[[ Material for this exercise open ]]
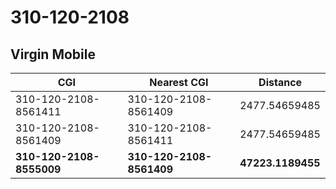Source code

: # 310-120-2108
## Virgin Mobile


| CGI | Nearest CGI | Distance |
|-----|-------------|----------|
| 310-120-2108-8561411 | 310-120-2108-8561409 | 2477.54659485 |
| 310-120-2108-8561409 | 310-120-2108-8561411 | 2477.54659485 |
| **310-120-2108-8555009** | **310-120-2108-8561409** | **47223.1189455** |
[[ Material for this exercise closed ]]
Work task =>
Without any pictures, return the material above exactly.

Your response =>
Source code

: # 310-120-2108
## Virgin Mobile


| CGI | Nearest CGI | Distance |
|-----|-------------|----------|
| 310-120-2108-8561411 | 310-120-2108-8561409 | 2477.54659485 |
| 310-120-2108-8561409 | 310-120-2108-8561411 | 2477.54659485 |
| **310-120-2108-8555009** | **310-120-2108-8561409** | **47223.1189455** |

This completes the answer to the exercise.